Why was it so important to you to have Martins at your farewell?
He’s part of our history. I can’t erase him from my life. And on a personal note, you know, my father was not part of my life for ten years after he and my mother divorced, when I was eleven. He lived in Queens, but I didn’t talk to him. One day, when I was a soloist, he bought a ticket to see me dance the Cavalier in “Nutcracker.” I invited him backstage and introduced him to Peter. Peter shook his hand, and said, “Where have you been? Your son is a beautiful dancer, and you’re missing it.” My father broke into tears. It was the first time I had seen him cry. And ever since, he’s been to as many performances as he can. He’s part of my life. Peter did that.
Why did you decide to come back to NYCB?
I am a pure product of that place, from Boys 1 class to the company. As a kid, I fell in love with the ballets. And on top of that, I’ve built bonds with people, so the idea of getting a chance to communicate with them and work through things with them, if we could, was important. And I feel very, very fortunate and grateful that I had that opportunity.
You grew up in the Bronx and I know you started ballet late, at 12 or 13. What made you fall in love with it?
I fell in love with it right away. I had never seen anything like it. “Agon” starts with four guys standing there. And then their footwork is like hip hop. I was like, this is ballet? And then, as you watch the rest of the ballet, you see those relationships grow and grow, and the steps grow and grow in intention. It reminded me of things I grew up with in the Bronx. And then you start taking class and you realize ballet is one of the fucking hardest things to do. And you think, why did I agree to do this? You look around, and everybody has this and that, and you know you're never gonna have that. That’s the real challenge.
What were the hardest things for you to get together?
Obviously, the technical aspect: I don't have great feet or beautiful legs; I have long legs, but not straight knees. And I was very turned in. And the whole classical aesthetic was completely foreign to anything I’d known. I knew salsa, bachata, but I didn’t know ballet. But I fell in love with it right away and knew this was what I wanted to do.
What roles have meant the most, and what are the roles that got away?
I've always wanted to do the “Diamonds” pas de deux, but that’s okay, I got to do “Emeralds.” “Fancy Free” was a big one. And “Dances at a Gathering.” I’ve always loved it. I have to say too that as a person of color, the classical ones I got to do, like “Allegro Brillante,” are important to me. Those were the scariest because I wasn’t secure in my ballet technique.
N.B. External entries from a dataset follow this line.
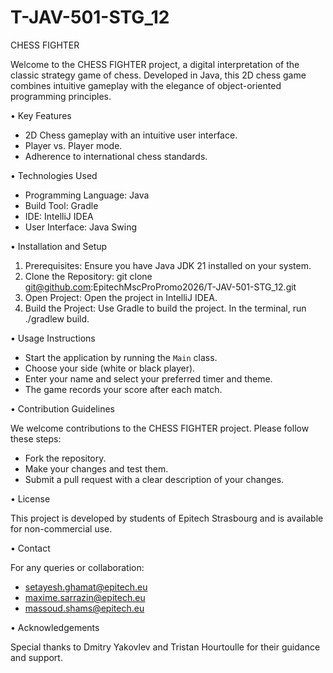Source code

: # T-JAV-501-STG_12


CHESS FIGHTER

Welcome to the CHESS FIGHTER project, a digital interpretation of the classic strategy game of chess. Developed in Java, this 2D chess game combines intuitive gameplay with the elegance of object-oriented programming principles.

 • Key Features

- 2D Chess gameplay with an intuitive user interface.
- Player vs. Player mode.
- Adherence to international chess standards.

• Technologies Used
      
- Programming Language: Java
- Build Tool: Gradle
- IDE: IntelliJ IDEA
- User Interface: Java Swing

• Installation and Setup

1. Prerequisites: Ensure you have Java JDK 21 installed on your system.
2. Clone the Repository: git clone git@github.com:EpitechMscProPromo2026/T-JAV-501-STG_12.git
3. Open Project: Open the project in IntelliJ IDEA.
4. Build the Project: Use Gradle to build the project. In the terminal, run ./gradlew build.

• Usage Instructions

- Start the application by running the `Main` class.
- Choose your side (white or black player).
- Enter your name and select your preferred timer and theme.
- The game records your score after each match.

• Contribution Guidelines
      
We welcome contributions to the CHESS FIGHTER project. Please follow these steps:
- Fork the repository.
- Make your changes and test them.
- Submit a pull request with a clear description of your changes.

• License
      
This project is developed by students of Epitech Strasbourg and is available for non-commercial use.

• Contact

For any queries or collaboration:
- setayesh.ghamat@epitech.eu
- maxime.sarrazin@epitech.eu
- massoud.shams@epitech.eu

• Acknowledgements

Special thanks to Dmitry Yakovlev and Tristan Hourtoulle for their guidance and support.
But they were the most gratifying.
You’ve also worked with a lot of choreographers, Justin Peck and Alexei Ratmansky in particular. What do you feel they’ve given you?
I can still hear Alexei correcting me about my tendu. And this was in the middle of a solo that is supposed to depict a sorcerer [in “Pictures at an Exhibition”]! But he always emphasized technique and quickness. I didn't think I could move that fast. And story. Ratmansky has the ability to tell different narratives that come from a random place but somehow make sense.
You recently set “Pictures at an Exhibition” in Vienna and Munich. What was that like?
It’s a different way of working. You really have to focus on casting, which I never had to worry about. It makes you appreciate all aspects of the ballet: costumes, lighting, music, tempo. What I found extremely unexpected was the gratification I got from the shows. It’s not you anymore. But I felt like I went through it with the dancers.
What are your short-term plans?
To set ballets and learn as much as I can from that process. I'm going to set “Glass Pieces” in Copenhagen and Zurich next year, “Agon” at Miami City Ballet, and “Emeralds,” “The Concert,” “Agon,” and “Faun” at Carolina Ballet.
Do you want to dance more?
I don't want to wear tights! There’s a respect you need to have for that. But, more generally, dancing is not my main focus anymore, I think.
Do you feel you’ve changed since being given a second chance?
You know, I feel young at heart still. But I think I have matured, and I think that’s important. I think more about how what I do or say can come across. I want to communicate openly with people. I’ve always avoided confrontation. I'm not a combative person. But I’ve learned to talk to people even when it’s hard.